§ **Recorded information**
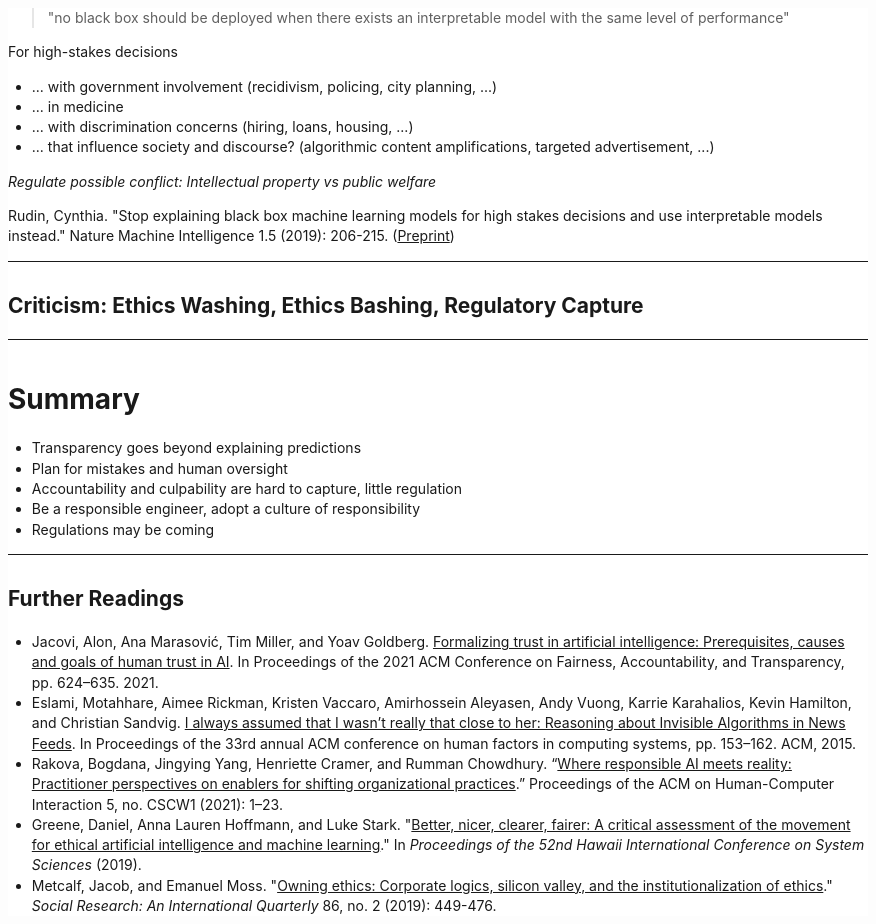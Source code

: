 <div class="smallish">

> "no black box should be deployed
when there exists an interpretable model with the same level of performance"

For high-stakes decisions
* ... with government involvement (recidivism, policing, city planning, ...)
* ... in medicine
* ... with discrimination concerns (hiring, loans, housing, ...)
* ... that influence society and discourse? (algorithmic content amplifications, targeted advertisement, ...)

*Regulate possible conflict: Intellectual property vs public welfare*

</div>



Rudin, Cynthia. "Stop explaining black box machine learning models for high stakes decisions and use interpretable models instead." Nature Machine Intelligence 1.5 (2019): 206-215. ([Preprint](https://arxiv.org/abs/1811.10154))




----
## Criticism: Ethics Washing, Ethics Bashing, Regulatory Capture





---
# Summary

* Transparency goes beyond explaining predictions
* Plan for mistakes and human oversight
* Accountability and culpability are hard to capture, little regulation
* Be a responsible engineer, adopt a culture of responsibility
* Regulations may be coming

----
## Further Readings

<div class="smaller">

* Jacovi, Alon, Ana Marasović, Tim Miller, and Yoav Goldberg. [Formalizing trust in artificial intelligence: Prerequisites, causes and goals of human trust in AI](https://arxiv.org/abs/2010.07487). In Proceedings of the 2021 ACM Conference on Fairness, Accountability, and Transparency, pp. 624–635. 2021.
* Eslami, Motahhare, Aimee Rickman, Kristen Vaccaro, Amirhossein Aleyasen, Andy Vuong, Karrie Karahalios, Kevin Hamilton, and Christian Sandvig. [I always assumed that I wasn’t really that close to her: Reasoning about Invisible Algorithms in News Feeds](http://social.cs.uiuc.edu/papers/pdfs/Eslami_Algorithms_CHI15.pdf). In Proceedings of the 33rd annual ACM conference on human factors in computing systems, pp. 153–162. ACM, 2015.
* Rakova, Bogdana, Jingying Yang, Henriette Cramer, and Rumman Chowdhury. “[Where responsible AI meets reality: Practitioner perspectives on enablers for shifting organizational practices](https://arxiv.org/abs/2006.12358).” Proceedings of the ACM on Human-Computer Interaction 5, no. CSCW1 (2021): 1–23.
* Greene, Daniel, Anna Lauren Hoffmann, and Luke Stark. "[Better, nicer, clearer, fairer: A critical assessment of the movement for ethical artificial intelligence and machine learning](https://core.ac.uk/download/pdf/211327327.pdf)." In *Proceedings of the 52nd Hawaii International Conference on System Sciences* (2019).
* Metcalf, Jacob, and Emanuel Moss. "[Owning ethics: Corporate logics, silicon valley, and the institutionalization of ethics](https://datasociety.net/wp-content/uploads/2019/09/Owning-Ethics-PDF-version-2.pdf)." *Social Research: An International Quarterly* 86, no. 2 (2019): 449-476.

§ **Your objective**
Search the entries for the string "decisions" and return each line where it turns up.

§ **Output of the task**
For high-stakes decisions
Rudin, Cynthia. "Stop explaining black box machine learning models for high stakes decisions and use interpretable models instead." Nature Machine Intelligence 1.5 (2019): 206-215. ([Preprint](https://arxiv.org/abs/1811.10154))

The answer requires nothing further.